In fact, studies conducted in humans on the loss of muscle tissue are quite rare; one of the most frequently reported effects is the wasting syndrome associated with cachexia. For example, US veterans of the Vietnam War contaminated with Agent Orange, itself contaminated with TCDD, show cachexia for those with the higher levels of contamination; however, this is mainly related to a significant loss of fatty tissues [22]. The weight loss is classically described as being related to inflammatory processes. In animals, one of the consequences of TCDD exposure is also an inflammation [22].

Finally, it must be noticed that most effects of TCDD are observed following maternal exposure; some of them can be reinforced (e.g., L5-Oxoproline in the soleus) or attenuated (e.g., L-Glutamic Acid in the soleus) by a re-exposure at the adult age suggesting that the POP which mainly acts through the activation of the AhR leads to metabolic adaptation in the muscles. The metabolic, genomic and epigenomic consequences of TCDD exposures should be further explored in subsequent studies.

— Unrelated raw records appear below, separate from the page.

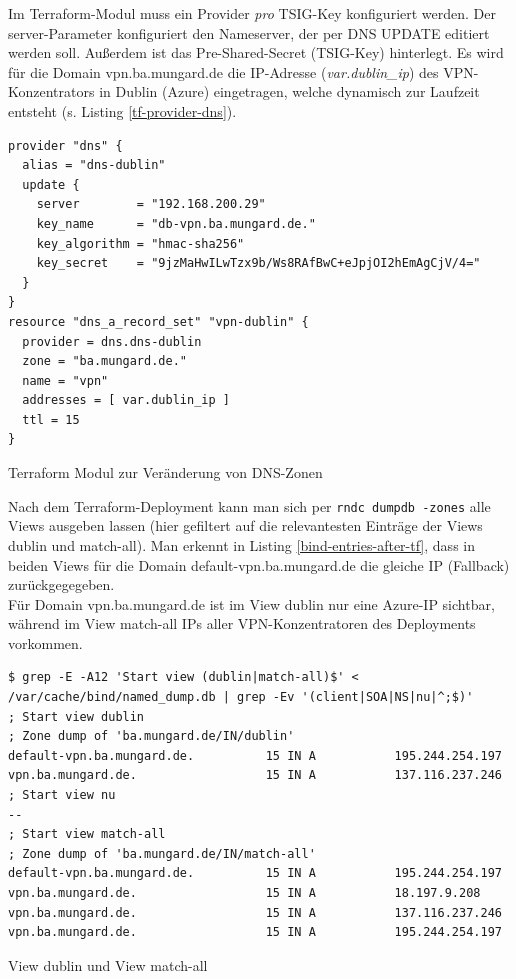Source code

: Im Terraform-Modul muss ein Provider \textit{pro} \gls{TSIG}-Key konfiguriert werden. Der server-Parameter konfiguriert den Nameserver, der per \gls{DNS} UPDATE editiert werden soll. Außerdem ist das Pre-Shared-Secret (\gls{TSIG}-Key) hinterlegt. Es wird für die Domain vpn.ba.mungard.de die IP-Adresse (\textit{var.dublin\_ip}) des \gls{VPN-Konzentrator}s in Dublin (Azure) eingetragen, welche dynamisch zur Laufzeit entsteht (s. Listing \ref{tf-provider-dns}).
\begin{listing}[h]
\begin{verbatim}
provider "dns" {
  alias = "dns-dublin"
  update {
    server        = "192.168.200.29"
    key_name      = "db-vpn.ba.mungard.de."
    key_algorithm = "hmac-sha256"
    key_secret    = "9jzMaHwILwTzx9b/Ws8RAfBwC+eJpjOI2hEmAgCjV/4="
  }
}
resource "dns_a_record_set" "vpn-dublin" {
  provider = dns.dns-dublin
  zone = "ba.mungard.de."
  name = "vpn"
  addresses = [ var.dublin_ip ]
  ttl = 15
}
\end{verbatim}
\caption{Terraform Modul zur Veränderung von DNS-Zonen}
\label{tf-provider-dns}
\end{listing}\FloatBarrier
Nach dem Terraform-\gls{Deployment} kann man sich per \texttt{rndc dumpdb -zones} alle \gls{View}s ausgeben lassen (hier gefiltert auf die relevantesten Einträge der \gls{View}s \glqq dublin\grqq{} und \glqq match-all\grqq{}). Man erkennt in Listing \ref{bind-entries-after-tf}, dass in beiden \gls{View}s für die Domain default-vpn.ba.mungard.de die gleiche IP (\glqq Fallback\grqq{}) zurückgegegeben.\\
Für Domain vpn.ba.mungard.de ist im \gls{View} \glqq dublin\grqq{} nur eine Azure-IP sichtbar, während im \gls{View} \glqq match-all\grqq{} IPs aller \gls{VPN-Konzentrator}en des \gls{Deployment}s vorkommen.
\begin{listing}[h]
\begin{verbatim}
$ grep -E -A12 'Start view (dublin|match-all)$' < /var/cache/bind/named_dump.db | grep -Ev '(client|SOA|NS|nu|^;$)'
; Start view dublin
; Zone dump of 'ba.mungard.de/IN/dublin'
default-vpn.ba.mungard.de.          15 IN A           195.244.254.197
vpn.ba.mungard.de.                  15 IN A           137.116.237.246
; Start view nu
--
; Start view match-all
; Zone dump of 'ba.mungard.de/IN/match-all'
default-vpn.ba.mungard.de.          15 IN A           195.244.254.197
vpn.ba.mungard.de.                  15 IN A           18.197.9.208
vpn.ba.mungard.de.                  15 IN A           137.116.237.246
vpn.ba.mungard.de.                  15 IN A           195.244.254.197

\end{verbatim}
\caption{View \glqq dublin\grqq{} und View \glqq match-all\grqq{}}
\label{bind-entries-after-tf}
\end{listing}\FloatBarrier

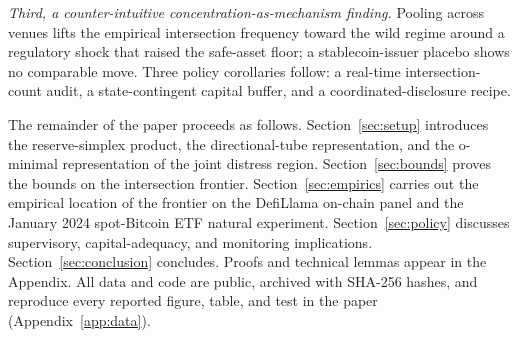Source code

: \documentclass[12pt]{article}
\theoremstyle{sampledef}
\theoremstyle{sampleplain}
\theoremstyle{sampleremark}
\newcommand{\1}{\mathbf{1}}
\begin{document}
\emph{Third, a counter-intuitive concentration-as-mechanism
finding.} Pooling across venues lifts the empirical intersection
frequency toward the wild regime around a regulatory shock that
raised the safe-asset floor; a stablecoin-issuer placebo shows no
comparable move. Three policy corollaries follow: a real-time
intersection-count audit, a state-contingent capital buffer, and
a coordinated-disclosure recipe.

The remainder of the paper proceeds as follows. Section~\ref{sec:setup}
introduces the reserve-simplex product, the directional-tube
representation, and the o-minimal representation of the joint
distress region. Section~\ref{sec:bounds} proves the bounds on the
intersection frontier. Section~\ref{sec:empirics} carries out the
empirical location of the frontier on the DefiLlama on-chain panel
and the January 2024 spot-Bitcoin ETF natural experiment.
Section~\ref{sec:policy} discusses supervisory, capital-adequacy,
and monitoring implications. Section~\ref{sec:conclusion} concludes.
Proofs and technical lemmas appear in the Appendix. All data and code
are public, archived with SHA-256 hashes, and reproduce every reported
figure, table, and test in the paper (Appendix~\ref{app:data}).

\end{document}
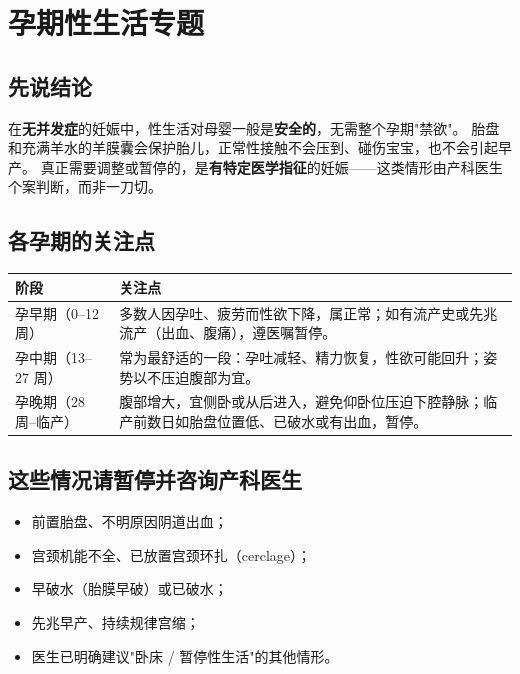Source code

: 
\chapter{孕期性生活专题}

\section{先说结论}
在\textbf{无并发症}的妊娠中，性生活对母婴一般是\textbf{安全的}，无需整个孕期"禁欲"。
胎盘和充满羊水的羊膜囊会保护胎儿，正常性接触不会压到、碰伤宝宝，也不会引起早产。
真正需要调整或暂停的，是\textbf{有特定医学指征}的妊娠——这类情形由产科医生个案判断，而非一刀切。

\section{各孕期的关注点}
\begin{tabularx}{\textwidth}{l X}
\toprule
\textbf{阶段} & \textbf{关注点} \\
\midrule
孕早期（0--12 周） & 多数人因孕吐、疲劳而性欲下降，属正常；如有流产史或先兆流产（出血、腹痛），遵医嘱暂停。 \\
孕中期（13--27 周） & 常为最舒适的一段：孕吐减轻、精力恢复，性欲可能回升；姿势以不压迫腹部为宜。 \\
孕晚期（28 周--临产） & 腹部增大，宜侧卧或从后进入，避免仰卧位压迫下腔静脉；临产前数日如胎盘位置低、已破水或有出血，暂停。 \\
\bottomrule
\end{tabularx}

\section{这些情况请暂停并咨询产科医生}
\begin{itemize}
  \item 前置胎盘、不明原因阴道出血；
  \item 宫颈机能不全、已放置宫颈环扎（cerclage）；
  \item 早破水（胎膜早破）或已破水；
  \item 先兆早产、持续规律宫缩；
  \item 医生已明确建议"卧床 / 暂停性生活"的其他情形。
\end{itemize}

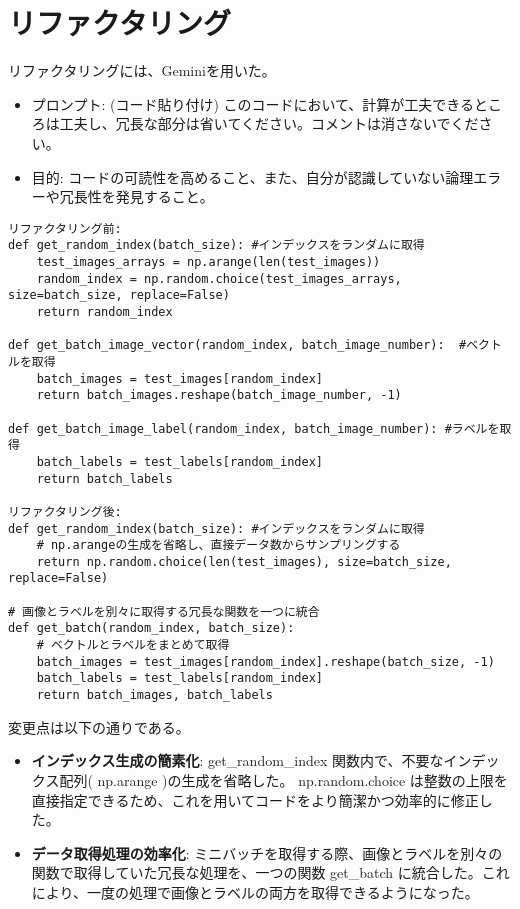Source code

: \documentclass[11px,a4paper]{jsarticle}
\begin{document}
\section{リファクタリング}
リファクタリングには、Geminiを用いた。
\begin{itemize}
    \item プロンプト: (コード貼り付け) このコードにおいて、計算が工夫できるところは工夫し、冗長な部分は省いてください。コメントは消さないでください。
    \item 目的: コードの可読性を高めること、また、自分が認識していない論理エラーや冗長性を発見すること。
\end{itemize}
\begin{verbatim}
リファクタリング前:
def get_random_index(batch_size): #インデックスをランダムに取得
    test_images_arrays = np.arange(len(test_images))
    random_index = np.random.choice(test_images_arrays, size=batch_size, replace=False)
    return random_index

def get_batch_image_vector(random_index, batch_image_number):  #ベクトルを取得
    batch_images = test_images[random_index]
    return batch_images.reshape(batch_image_number, -1)

def get_batch_image_label(random_index, batch_image_number): #ラベルを取得
    batch_labels = test_labels[random_index]
    return batch_labels

リファクタリング後:
def get_random_index(batch_size): #インデックスをランダムに取得
    # np.arangeの生成を省略し、直接データ数からサンプリングする
    return np.random.choice(len(test_images), size=batch_size, replace=False)

# 画像とラベルを別々に取得する冗長な関数を一つに統合
def get_batch(random_index, batch_size): 
    # ベクトルとラベルをまとめて取得
    batch_images = test_images[random_index].reshape(batch_size, -1)
    batch_labels = test_labels[random_index]
    return batch_images, batch_labels
\end{verbatim}
変更点は以下の通りである。
\begin{itemize}
    \item \textbf{インデックス生成の簡素化}: get\_random\_index 関数内で、不要なインデックス配列( np.arange )の生成を省略した。 np.random.choice は整数の上限を直接指定できるため、これを用いてコードをより簡潔かつ効率的に修正した。
    \item \textbf{データ取得処理の効率化}: ミニバッチを取得する際、画像とラベルを別々の関数で取得していた冗長な処理を、一つの関数 get\_batch に統合した。これにより、一度の処理で画像とラベルの両方を取得できるようになった。
\end{itemize}
\end{document}
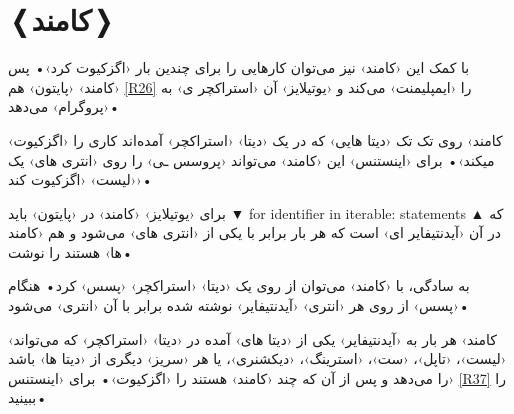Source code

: \documentclass[openany, twocolumn]{book}
\begin{document}
\section{❬کامند❭ \label{R36}}
با کمک این ‹کامند› نیز می‌توان کار‌هایی را برای چندین بار ‹اگزکیوت کرد›• پس ‹کامند›  ‹پایتون› هم \ref{R26} را ‹ایمپلیمنت› می‌کند و ‹یوتیلایز› آن ‹استراکچر ی› به ‹پروگرام› می‌دهد•

‹کامند›  روی تک تک ‹دیتا هایی› که در یک ‹دیتا› ‹استراکچر› آمده‌اند کاری را ‹اگزکیوت میکند›• برای ‹اینستنس› این ‹کامند› می‌تواند ‹پروسس ـی› را روی ‹انتری های› یک ‹لیست› ‹اگزکیوت کند›•

\begin{Usage}
برای ‹یوتیلایز› ‹کامند›  در ‹پایتون› باید 
▼
for identifier in iterable:
	statements
▲
 که در آن  ‹آیدنتیفایر ای› است که هر بار برابر با یکی از ‹انتری های›  می‌شود و  هم ‹کامند ها› هستند را نوشت•

به سادگی، با ‹کامند›  می‌توان از روی یک ‹دیتا› ‹استراکچر› ‹پسس› کرد• هنگام ‹پسس› از روی هر ‹انتری› ‹آیدنتیفایر› نوشته شده برابر با آن ‹انتری› می‌شود•
\end{Usage}

‹کامند›  هر بار به ‹آیدنتیفایر›  یکی از ‹دیتا های› آمده در ‹دیتا› ‹استراکچر›  که می‌تواند ‹لیست›، ‹تاپل›، ‹ست›، ‹استرینگ›، ‹دیکشنری›، یا هر ‹سریز› دیگری از ‹دیتا ها› باشد را می‌دهد و پس از آن  که چند ‹کامند› هستند را ‹اگزکیوت›• برای ‹اینستنس› \ref{R37} را ببینید•
\end{document}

Conclusion and future work

TCDD disrupts various metabolites, particularly the levels of certain amino acids, carbohydrates, fatty acid and creatinine in the skeletal muscles. The period of exposure was a key factor in our study with TCDD playing a crucial role during the maternal period, as compared to when they were exposed at 9 weeks of age. It was inferred that disruption in amino acid metabolism might lead to a loss in muscle mass which may result in muscular atrophy. Our results also show that the metabolite profiles after perinatal exposure are different in different types of muscles even though they are all classified as skeletal muscles. Therefore, TCDD may affect the organism (specifically different skeletal muscles) in a non-homogenous manner.

As this is the first TCDD–muscle metabolic study, the future work may include the expansion of this model to study the effects of mixtures of POPs at different dosages on the skeletal muscles of mice and other organs like hearts, lungs, and kidneys to provide a more precise cartography of POPs distribution.